Elle avait bien fait de prendre 3 multiprises. Sur les trois prises électriques de la pièce seulement deux fonctionnaient correctement. Pourtant rien ne semblait anormal sur le panneau électrique. Des projecteurs étaient installés dans les recoins de la pièce. Ils renforçaient de leur chaleur les quelques faibles rayons du soleil. La fin de la journée donnait courageusement ses dernières forces. La pièce était vide. C’était le dernier plan de la dernière scène, le dernier jour du tournage. Des murs blancs entouraient sa pensée. Le parquet ancien craquait à chacun de ses pas. Elle regarda par la fenêtre un long moment, puis vint s’asseoir sur un tabouret dans un coin de la pièce. Elle vérifia sa vieille caméra puis jeta un œil par-dessus l’objectif. Elle sourit à la jeune femme. « Allons-y, finissons enfin ce film… ».

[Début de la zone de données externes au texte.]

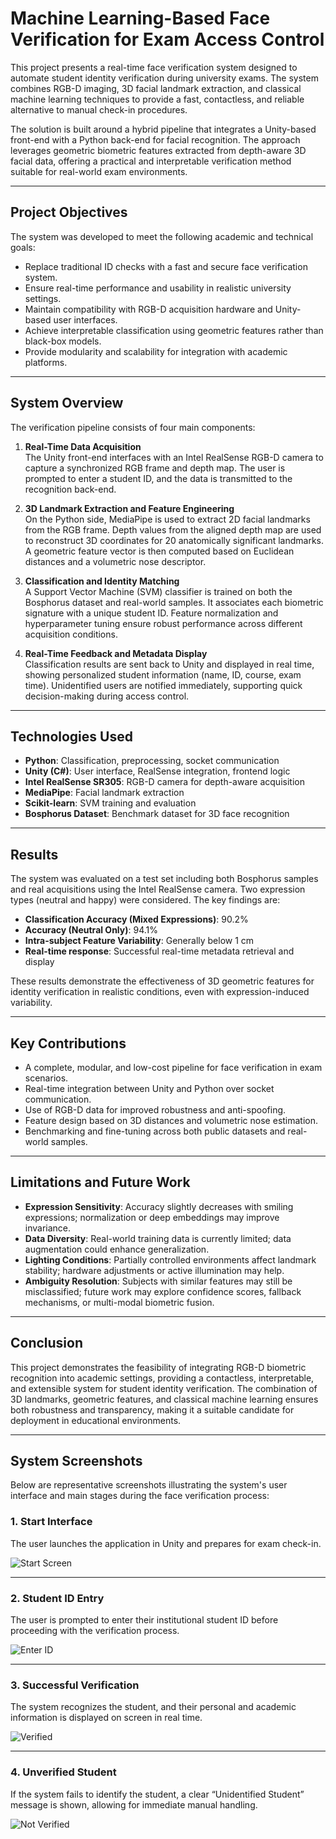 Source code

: # Machine Learning-Based Face Verification for Exam Access Control

This project presents a real-time face verification system designed to automate student identity verification during university exams. The system combines RGB-D imaging, 3D facial landmark extraction, and classical machine learning techniques to provide a fast, contactless, and reliable alternative to manual check-in procedures.

The solution is built around a hybrid pipeline that integrates a Unity-based front-end with a Python back-end for facial recognition. The approach leverages geometric biometric features extracted from depth-aware 3D facial data, offering a practical and interpretable verification method suitable for real-world exam environments.

---

## Project Objectives

The system was developed to meet the following academic and technical goals:

- Replace traditional ID checks with a fast and secure face verification system.
- Ensure real-time performance and usability in realistic university settings.
- Maintain compatibility with RGB-D acquisition hardware and Unity-based user interfaces.
- Achieve interpretable classification using geometric features rather than black-box models.
- Provide modularity and scalability for integration with academic platforms.

---

## System Overview

The verification pipeline consists of four main components:

1. **Real-Time Data Acquisition**  
   The Unity front-end interfaces with an Intel RealSense RGB-D camera to capture a synchronized RGB frame and depth map. The user is prompted to enter a student ID, and the data is transmitted to the recognition back-end.

2. **3D Landmark Extraction and Feature Engineering**  
   On the Python side, MediaPipe is used to extract 2D facial landmarks from the RGB frame. Depth values from the aligned depth map are used to reconstruct 3D coordinates for 20 anatomically significant landmarks. A geometric feature vector is then computed based on Euclidean distances and a volumetric nose descriptor.

3. **Classification and Identity Matching**  
   A Support Vector Machine (SVM) classifier is trained on both the Bosphorus dataset and real-world samples. It associates each biometric signature with a unique student ID. Feature normalization and hyperparameter tuning ensure robust performance across different acquisition conditions.

4. **Real-Time Feedback and Metadata Display**  
   Classification results are sent back to Unity and displayed in real time, showing personalized student information (name, ID, course, exam time). Unidentified users are notified immediately, supporting quick decision-making during access control.

---

## Technologies Used

- **Python**: Classification, preprocessing, socket communication
- **Unity (C#)**: User interface, RealSense integration, frontend logic
- **Intel RealSense SR305**: RGB-D camera for depth-aware acquisition
- **MediaPipe**: Facial landmark extraction
- **Scikit-learn**: SVM training and evaluation
- **Bosphorus Dataset**: Benchmark dataset for 3D face recognition

---

## Results

The system was evaluated on a test set including both Bosphorus samples and real acquisitions using the Intel RealSense camera. Two expression types (neutral and happy) were considered. The key findings are:

- **Classification Accuracy (Mixed Expressions)**: 90.2%
- **Accuracy (Neutral Only)**: 94.1%
- **Intra-subject Feature Variability**: Generally below 1 cm
- **Real-time response**: Successful real-time metadata retrieval and display

These results demonstrate the effectiveness of 3D geometric features for identity verification in realistic conditions, even with expression-induced variability.

---

## Key Contributions

- A complete, modular, and low-cost pipeline for face verification in exam scenarios.
- Real-time integration between Unity and Python over socket communication.
- Use of RGB-D data for improved robustness and anti-spoofing.
- Feature design based on 3D distances and volumetric nose estimation.
- Benchmarking and fine-tuning across both public datasets and real-world samples.

---

## Limitations and Future Work

- **Expression Sensitivity**: Accuracy slightly decreases with smiling expressions; normalization or deep embeddings may improve invariance.
- **Data Diversity**: Real-world training data is currently limited; data augmentation could enhance generalization.
- **Lighting Conditions**: Partially controlled environments affect landmark stability; hardware adjustments or active illumination may help.
- **Ambiguity Resolution**: Subjects with similar features may still be misclassified; future work may explore confidence scores, fallback mechanisms, or multi-modal biometric fusion.

---

## Conclusion

This project demonstrates the feasibility of integrating RGB-D biometric recognition into academic settings, providing a contactless, interpretable, and extensible system for student identity verification. The combination of 3D landmarks, geometric features, and classical machine learning ensures both robustness and transparency, making it a suitable candidate for deployment in educational environments.

---

## System Screenshots

Below are representative screenshots illustrating the system's user interface and main stages during the face verification process:

### 1. Start Interface

The user launches the application in Unity and prepares for exam check-in.

![Start Screen](assets/img1.png)

---

### 2. Student ID Entry

The user is prompted to enter their institutional student ID before proceeding with the verification process.

![Enter ID](assets/img2.png)

---

### 3. Successful Verification

The system recognizes the student, and their personal and academic information is displayed on screen in real time.

![Verified](assets/img3.png)

---

### 4. Unverified Student

If the system fails to identify the student, a clear “Unidentified Student” message is shown, allowing for immediate manual handling.

![Not Verified](assets/img4.png)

 Ses rides aux coins des yeux ressemblaient aux affluents de fleuves lointains. Ses yeux bleus délavés parcouraient souvent le sol ou se perdaient à travers les carreaux des fenêtres. Elle avait toujours les cheveux attachés en arrière. Elle portait ce jour-là un pull gris et un pantalon bleu électrique. Ses seuls bijoux étaient sa bague en argent et son collier en or. Elle les tenait de sa mère et ne s’en séparait jamais. Sa silhouette était fine et elle avait la grâce et la ténacité des femmes qui ont lutté toute leur vie pour se faire une place.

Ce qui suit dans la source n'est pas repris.